Much of the buzz at Frankfurt Book Fair this year was about ebooks, and particularly the impact that the Amazon Kindle and Sony Reader have had on that part of the industry over the last year. According to IDPF spokesperson Michael Smith, ebook sales this year are up 53% in the US, and for August they are 83% higher than last year. Distributor Ingram Digital has reported the third quarter of ebook sales double last year’s. When I repeat those stats to people in conversation they obviously don’t compute: reactions flatline completely. If I’d said, “sales are up 20%!”, perhaps reactions would be much stronger, because we’re used to figures like that in a well-performing industry. But 53% YTD, in publishing? Seriously?

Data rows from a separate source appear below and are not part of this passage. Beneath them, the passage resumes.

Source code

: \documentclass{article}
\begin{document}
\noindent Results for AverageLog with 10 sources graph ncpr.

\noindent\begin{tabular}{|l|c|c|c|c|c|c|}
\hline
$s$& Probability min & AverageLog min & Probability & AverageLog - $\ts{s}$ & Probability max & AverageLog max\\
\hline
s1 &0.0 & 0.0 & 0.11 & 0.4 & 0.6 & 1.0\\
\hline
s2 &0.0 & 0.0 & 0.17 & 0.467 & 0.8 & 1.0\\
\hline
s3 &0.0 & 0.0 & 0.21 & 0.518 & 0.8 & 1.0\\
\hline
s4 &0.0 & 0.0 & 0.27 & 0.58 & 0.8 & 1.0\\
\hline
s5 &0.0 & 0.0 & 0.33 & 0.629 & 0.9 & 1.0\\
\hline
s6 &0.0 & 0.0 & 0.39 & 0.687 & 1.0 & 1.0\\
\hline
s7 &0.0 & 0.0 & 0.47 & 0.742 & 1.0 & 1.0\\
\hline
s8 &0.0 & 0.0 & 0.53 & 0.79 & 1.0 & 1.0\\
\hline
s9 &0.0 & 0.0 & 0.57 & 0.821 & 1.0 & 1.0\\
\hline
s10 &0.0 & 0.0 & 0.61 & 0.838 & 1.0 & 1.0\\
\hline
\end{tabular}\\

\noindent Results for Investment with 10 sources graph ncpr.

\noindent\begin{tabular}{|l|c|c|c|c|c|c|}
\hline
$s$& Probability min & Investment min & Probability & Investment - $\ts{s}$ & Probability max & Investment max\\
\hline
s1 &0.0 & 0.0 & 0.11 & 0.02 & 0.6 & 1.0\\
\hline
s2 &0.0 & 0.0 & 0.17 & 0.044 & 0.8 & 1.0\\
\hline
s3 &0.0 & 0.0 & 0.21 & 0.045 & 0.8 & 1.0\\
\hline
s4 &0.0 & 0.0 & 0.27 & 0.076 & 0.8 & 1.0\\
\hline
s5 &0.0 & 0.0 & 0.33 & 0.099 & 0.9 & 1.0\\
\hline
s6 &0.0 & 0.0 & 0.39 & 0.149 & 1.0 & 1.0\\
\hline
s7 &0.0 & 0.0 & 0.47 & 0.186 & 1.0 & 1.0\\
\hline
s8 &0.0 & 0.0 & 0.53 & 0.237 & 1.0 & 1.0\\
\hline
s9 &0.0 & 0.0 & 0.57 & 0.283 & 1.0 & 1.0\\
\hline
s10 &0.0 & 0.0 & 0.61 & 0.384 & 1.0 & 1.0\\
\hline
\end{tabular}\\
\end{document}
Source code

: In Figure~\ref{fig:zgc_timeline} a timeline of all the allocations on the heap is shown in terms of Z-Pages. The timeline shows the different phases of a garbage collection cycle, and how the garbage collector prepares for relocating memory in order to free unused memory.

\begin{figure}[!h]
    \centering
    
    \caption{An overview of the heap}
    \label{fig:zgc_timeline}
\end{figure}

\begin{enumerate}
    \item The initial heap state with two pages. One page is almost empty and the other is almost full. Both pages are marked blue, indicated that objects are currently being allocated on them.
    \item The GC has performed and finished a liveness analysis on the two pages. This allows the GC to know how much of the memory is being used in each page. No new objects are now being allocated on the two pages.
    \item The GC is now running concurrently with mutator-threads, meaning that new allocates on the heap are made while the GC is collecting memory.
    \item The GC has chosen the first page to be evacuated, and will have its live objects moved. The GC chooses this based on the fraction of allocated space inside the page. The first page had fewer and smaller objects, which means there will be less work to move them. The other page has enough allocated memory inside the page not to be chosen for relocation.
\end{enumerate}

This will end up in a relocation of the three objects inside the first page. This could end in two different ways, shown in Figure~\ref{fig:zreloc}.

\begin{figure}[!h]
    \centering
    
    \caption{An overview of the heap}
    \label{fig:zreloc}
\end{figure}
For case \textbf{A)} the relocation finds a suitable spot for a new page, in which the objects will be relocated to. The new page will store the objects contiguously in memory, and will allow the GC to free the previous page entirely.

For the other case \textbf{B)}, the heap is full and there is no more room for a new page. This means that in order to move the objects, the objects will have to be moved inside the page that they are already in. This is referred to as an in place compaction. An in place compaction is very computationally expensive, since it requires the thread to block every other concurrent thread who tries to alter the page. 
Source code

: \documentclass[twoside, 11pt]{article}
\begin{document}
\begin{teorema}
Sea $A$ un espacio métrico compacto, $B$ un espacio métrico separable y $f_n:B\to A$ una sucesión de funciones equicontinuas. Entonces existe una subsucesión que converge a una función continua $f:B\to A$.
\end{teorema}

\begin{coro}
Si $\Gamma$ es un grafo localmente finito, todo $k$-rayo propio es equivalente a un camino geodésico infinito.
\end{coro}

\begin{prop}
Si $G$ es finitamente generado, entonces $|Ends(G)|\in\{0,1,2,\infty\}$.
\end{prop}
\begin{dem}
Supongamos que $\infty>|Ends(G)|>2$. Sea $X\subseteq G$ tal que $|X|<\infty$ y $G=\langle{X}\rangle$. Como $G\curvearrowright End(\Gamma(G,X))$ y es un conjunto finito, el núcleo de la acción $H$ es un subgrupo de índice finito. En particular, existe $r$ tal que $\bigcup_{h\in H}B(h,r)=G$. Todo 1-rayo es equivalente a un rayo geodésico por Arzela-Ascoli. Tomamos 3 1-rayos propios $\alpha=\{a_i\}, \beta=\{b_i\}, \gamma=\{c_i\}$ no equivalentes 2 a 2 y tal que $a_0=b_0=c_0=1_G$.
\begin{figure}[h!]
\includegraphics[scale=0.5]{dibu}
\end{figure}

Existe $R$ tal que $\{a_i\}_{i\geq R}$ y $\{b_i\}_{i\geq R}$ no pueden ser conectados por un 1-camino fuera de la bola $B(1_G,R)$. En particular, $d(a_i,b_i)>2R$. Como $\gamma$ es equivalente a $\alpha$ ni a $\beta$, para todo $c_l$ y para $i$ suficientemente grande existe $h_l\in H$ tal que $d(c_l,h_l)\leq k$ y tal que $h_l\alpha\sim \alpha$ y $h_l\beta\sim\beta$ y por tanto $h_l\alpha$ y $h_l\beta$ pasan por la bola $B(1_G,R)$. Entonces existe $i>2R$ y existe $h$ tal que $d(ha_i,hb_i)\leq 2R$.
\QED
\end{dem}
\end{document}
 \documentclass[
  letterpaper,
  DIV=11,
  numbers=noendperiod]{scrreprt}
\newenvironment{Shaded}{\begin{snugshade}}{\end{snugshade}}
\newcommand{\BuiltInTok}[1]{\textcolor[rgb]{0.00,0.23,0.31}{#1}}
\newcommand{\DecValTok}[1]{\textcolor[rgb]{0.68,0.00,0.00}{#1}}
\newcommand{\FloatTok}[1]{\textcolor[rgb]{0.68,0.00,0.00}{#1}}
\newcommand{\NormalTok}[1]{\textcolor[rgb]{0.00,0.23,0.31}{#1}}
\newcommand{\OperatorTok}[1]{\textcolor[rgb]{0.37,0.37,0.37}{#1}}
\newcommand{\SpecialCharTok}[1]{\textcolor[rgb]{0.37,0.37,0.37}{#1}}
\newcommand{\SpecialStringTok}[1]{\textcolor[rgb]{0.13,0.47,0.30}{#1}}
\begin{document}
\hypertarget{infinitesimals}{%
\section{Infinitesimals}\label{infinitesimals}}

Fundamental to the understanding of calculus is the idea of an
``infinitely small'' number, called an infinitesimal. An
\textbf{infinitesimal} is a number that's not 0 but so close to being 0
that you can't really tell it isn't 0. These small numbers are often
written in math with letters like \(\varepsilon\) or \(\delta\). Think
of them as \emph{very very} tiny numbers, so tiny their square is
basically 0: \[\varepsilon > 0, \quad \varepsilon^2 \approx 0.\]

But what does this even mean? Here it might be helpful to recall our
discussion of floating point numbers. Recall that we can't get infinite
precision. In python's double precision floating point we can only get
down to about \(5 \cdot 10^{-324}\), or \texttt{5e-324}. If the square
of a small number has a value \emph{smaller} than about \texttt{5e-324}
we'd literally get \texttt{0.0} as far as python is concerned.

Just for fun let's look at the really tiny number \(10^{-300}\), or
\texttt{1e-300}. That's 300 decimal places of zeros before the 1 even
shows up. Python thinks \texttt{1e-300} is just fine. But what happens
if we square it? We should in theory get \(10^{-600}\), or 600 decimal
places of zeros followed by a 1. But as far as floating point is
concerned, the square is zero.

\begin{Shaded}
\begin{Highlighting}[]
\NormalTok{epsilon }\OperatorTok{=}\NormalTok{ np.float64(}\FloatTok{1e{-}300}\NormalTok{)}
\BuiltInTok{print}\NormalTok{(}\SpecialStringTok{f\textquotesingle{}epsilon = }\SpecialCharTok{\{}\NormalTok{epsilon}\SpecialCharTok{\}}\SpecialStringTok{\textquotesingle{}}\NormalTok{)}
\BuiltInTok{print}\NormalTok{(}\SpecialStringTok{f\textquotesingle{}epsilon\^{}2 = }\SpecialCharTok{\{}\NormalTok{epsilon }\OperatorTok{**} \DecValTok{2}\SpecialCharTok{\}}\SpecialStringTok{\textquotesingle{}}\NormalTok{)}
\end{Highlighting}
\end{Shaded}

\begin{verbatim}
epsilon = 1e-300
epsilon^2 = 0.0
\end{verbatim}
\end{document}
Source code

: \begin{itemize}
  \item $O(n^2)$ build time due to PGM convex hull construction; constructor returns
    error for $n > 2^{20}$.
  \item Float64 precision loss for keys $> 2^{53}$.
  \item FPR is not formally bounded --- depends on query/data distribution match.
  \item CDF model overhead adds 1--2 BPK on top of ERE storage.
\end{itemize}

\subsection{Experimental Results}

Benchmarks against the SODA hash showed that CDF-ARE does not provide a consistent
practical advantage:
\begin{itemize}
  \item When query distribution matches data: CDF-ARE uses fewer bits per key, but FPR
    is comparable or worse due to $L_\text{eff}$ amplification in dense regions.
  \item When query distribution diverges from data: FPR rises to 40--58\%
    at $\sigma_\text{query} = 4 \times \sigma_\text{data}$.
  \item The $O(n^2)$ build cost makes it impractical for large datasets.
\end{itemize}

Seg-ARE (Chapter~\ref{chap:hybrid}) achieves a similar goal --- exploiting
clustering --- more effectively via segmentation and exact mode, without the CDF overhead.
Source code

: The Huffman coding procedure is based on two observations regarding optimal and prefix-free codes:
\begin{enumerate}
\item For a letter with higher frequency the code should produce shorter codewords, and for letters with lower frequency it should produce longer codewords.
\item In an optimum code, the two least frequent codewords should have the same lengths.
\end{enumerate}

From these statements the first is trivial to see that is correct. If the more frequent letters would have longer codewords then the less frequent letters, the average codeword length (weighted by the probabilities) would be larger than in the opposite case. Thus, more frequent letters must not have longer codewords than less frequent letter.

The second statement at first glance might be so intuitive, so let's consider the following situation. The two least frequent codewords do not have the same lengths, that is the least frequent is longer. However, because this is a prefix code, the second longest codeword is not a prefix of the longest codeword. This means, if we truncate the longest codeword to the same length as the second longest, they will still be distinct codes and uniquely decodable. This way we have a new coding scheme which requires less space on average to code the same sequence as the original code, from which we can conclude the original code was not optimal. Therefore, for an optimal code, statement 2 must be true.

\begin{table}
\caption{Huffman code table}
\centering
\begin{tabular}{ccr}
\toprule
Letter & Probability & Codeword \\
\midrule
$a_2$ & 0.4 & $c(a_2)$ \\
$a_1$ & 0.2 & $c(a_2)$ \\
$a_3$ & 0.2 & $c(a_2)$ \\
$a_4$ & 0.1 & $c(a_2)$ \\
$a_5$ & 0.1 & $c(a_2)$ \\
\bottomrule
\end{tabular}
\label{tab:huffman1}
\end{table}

It’s an absurd figure. It’s bizarre. If they were selling physical items, retailers would be running out of stock everywhere, overwhelmed by the surprising rush. In fact, Waterstones did run out of Sony Readers when they began selling the device in the UK a few months ago. Thank goodness the books themselves are digital.
Bigger publishers have been scrambling to get their backlist titles converted to ebooks, and unfortunately have been creating large lists of poorly converted ebooks for retailers to sell. One aggregator–retailer I spoke to, at Ebooks.com, said they’ve had to develop their own in-house conversion and quality control systems to make up for it and have struggled to get systems in place to make ebooks they’re happy with. Mike Vantusko, a senior executive at Overdrive, one of the world’s biggest ebook distributors, disappointed publishers by saying every ebook they create really needs a “visual check”, a human being to page through the thing before distribution. The audience could barely repress a groan, as they saw their expensive automated solutions being slowed down by fussy human beings.
But making a great ebook takes the same care as making a great print book. And being human beings themselves, consumers will soon learn the difference between a mediocre ebook and a beautiful, well-structured one. In the long run, publishers who realise that will make the most of a marketplace that, right now, looks something like a Californian gold rush.